A week after announcing the takeover, Chase cancelled the event in a tweet acknowledging that it was a “bad idea.”
Indeed, it was a bad idea. Looking into this, we applied our own advanced, statistical modeling to analyze Twitter sentiment towards the bank. Our analysis revealed that an overwhelming number of tweets containing the hashtag #AskJPM included negative sentiment. The word cloud below captures the highest frequency of words with negative sentiment contained within people’s tweets during the week that the hashtag was live:
While the word cloud demonstrates negative words expressed in the tweets, it is not a great tool for quantitative analysis. The word cloud represents a field of study called Natural Language Processing (NLP) and sentiment analysis is one of the tools often used in NLP. NLP is a challenging field of analysis. It is difficult to gauge the level of negative sentiment (i.e. how mad are they?) and difficult to measure the word’s intention (ex. even the best algorithms will have trouble with sarcasm). There are also several ways to measure sentiment. For example, you can look at Twitter sentiment three ways:
- N-Grams indicator: Tweets are collected and parsed into individual words. Machine learning algorithms are then used to examine whether specific words are associated with negative or positive comments
- Sentiment dictionaries: Word dictionaries reflecting human-defined sentiment scores can be used to calculate the total sentiment score of specific tweets.
- Twitter feature indicator: There are dozens of specific Twitter features that can be used to indicate positive or negative sentiment. For example, continuous question marks indicate a high probability of negative sentiment.
Our quantitative analysis indicated a deep-seeded, negative sentiment towards JP Morgan Chase. That’s to be understood, considering the heavy dose of bad press that Chase endured in the months leading up to the ill-timed Twitter takeover. However, after further analysis it becomes clear that this is not simply a problem at J.P. Morgan Chase, but rather a problem of negative sentiment with all banks.
RDS asked, “How could JPM have predicted this would be a bad idea?” Surely, JPM didn’t know what was going to happen. However, what would have helped? In other words, what was missing in their analysis?
We built a model to answer the general question, “How do people feel about banks?” The model began the way most models begin: collect data. We collected random tweets about banking institutions. After cleaning the data, we manually read every tweet and scored each with sentiment. Was this person happy? Angry? Indifferent? How happy? How angry? Indifferent in what way?
We built our quantitative sentiment analysis model using the sentiment scores as the dependent variable, ultimately building a model that predicts what sentiment value a human being would rate for a given tweet.
The visualization below highlights the negative sentiment towards random bank tweets, with most tweets rating less than 5 on a scale of 1 to 10.

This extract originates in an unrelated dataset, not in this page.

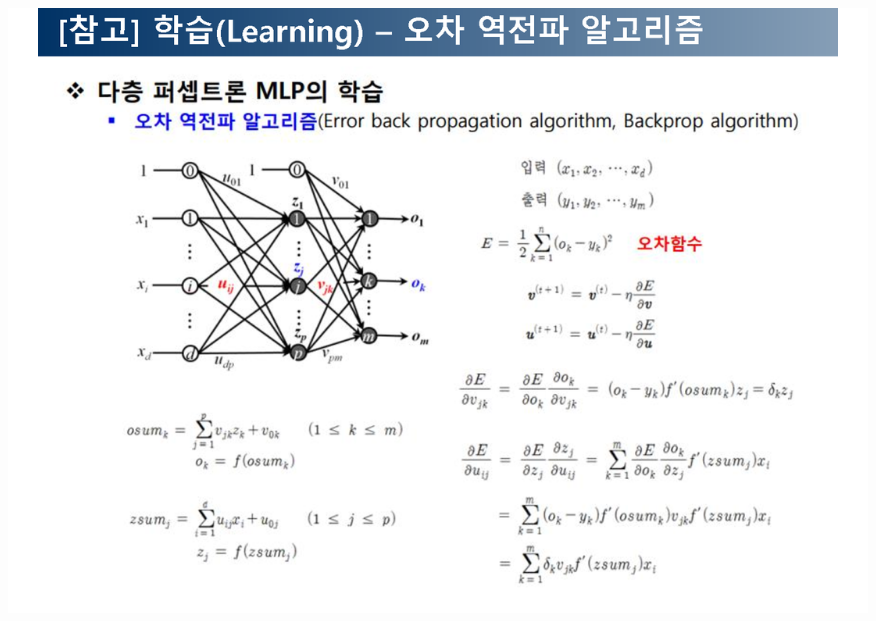 <p align="left" margin=100>  <img src="https://github.com/kjj3436/industrial-AI/blob/master/images/영상분류프로젝트_31.png"  width="900" height="600"> </p>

The analysis foresees the Twitter crowd should respond negatively towards any open-ended social media campaign from any bank. Had Chase invested the time to analyze Twitter sentiment towards the banking industry, they would likely have reconsidered their social media campaign.

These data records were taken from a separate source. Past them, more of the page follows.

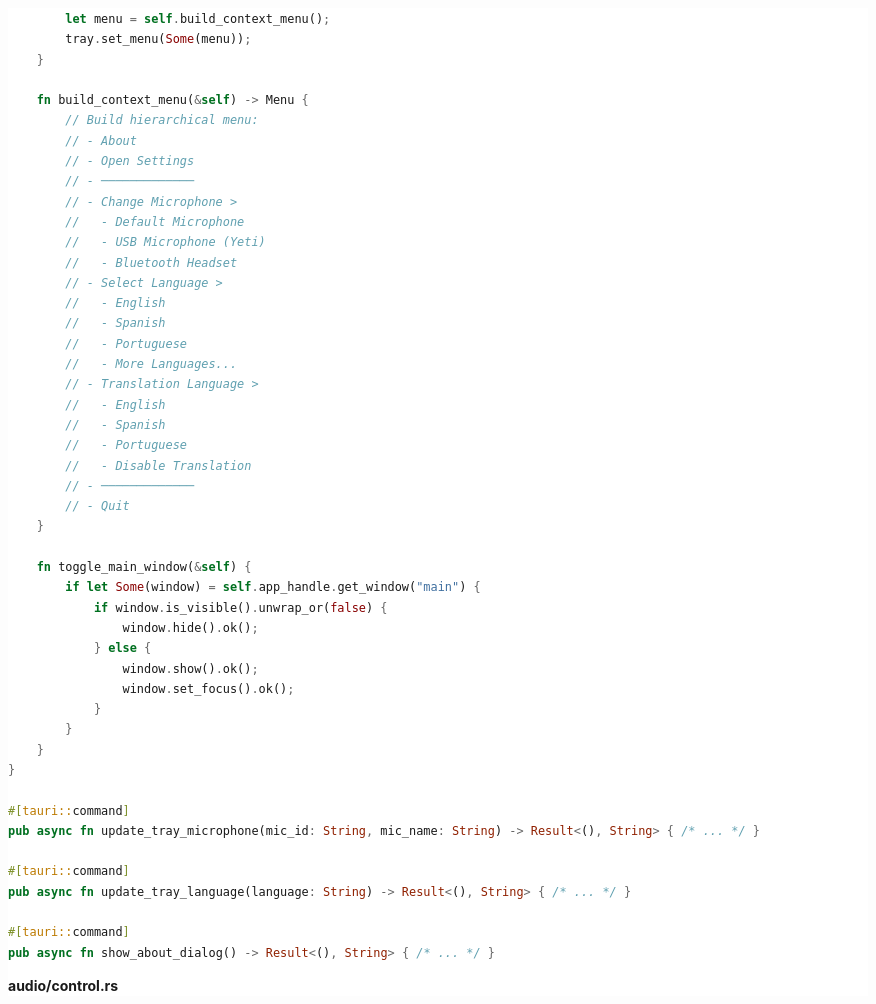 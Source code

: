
 ```rust
        let menu = self.build_context_menu();
        tray.set_menu(Some(menu));
    }

    fn build_context_menu(&self) -> Menu {
        // Build hierarchical menu:
        // - About
        // - Open Settings  
        // - ─────────────
        // - Change Microphone >
        //   - Default Microphone
        //   - USB Microphone (Yeti)
        //   - Bluetooth Headset
        // - Select Language >
        //   - English
        //   - Spanish  
        //   - Portuguese
        //   - More Languages...
        // - Translation Language >
        //   - English
        //   - Spanish
        //   - Portuguese 
        //   - Disable Translation
        // - ─────────────
        // - Quit
    }

    fn toggle_main_window(&self) {
        if let Some(window) = self.app_handle.get_window("main") {
            if window.is_visible().unwrap_or(false) {
                window.hide().ok();
            } else {
                window.show().ok();
                window.set_focus().ok();
            }
        }
    }
}

#[tauri::command]
pub async fn update_tray_microphone(mic_id: String, mic_name: String) -> Result<(), String> { /* ... */ }

#[tauri::command]
pub async fn update_tray_language(language: String) -> Result<(), String> { /* ... */ }

#[tauri::command]
pub async fn show_about_dialog() -> Result<(), String> { /* ... */ }
```

**audio/control.rs**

As with many organizations that employ social media, their intentions were good: to provide a forum for direct customer engagement with the top brass. After all, isn’t customer engagement and feedback the benefit of using social media?
To begin with, the problem was that sentiment towards banking in general was extremely negative. Analyzing random bank tweets and identifying sentiment trends would have revealed the public’s attitude towards banks from the start.
We looked at the distribution of bank sentiment on Twitter for the period preceding the Chase debacle. As you can see below, on a scale of 1-10, the average sentiment towards banking is a 4!
At first glance, what does this say? There is much more negative sentiment on the ‘low’ side than positive sentiment on the ‘high’ side. The overall sentiment is heavily right-skewed. A deeper investigation reveals the significance of the sentiment and allows one to predict the impact this sentiment has on the business. Clearly, the data suggests that the public does not think highly of the banking industry.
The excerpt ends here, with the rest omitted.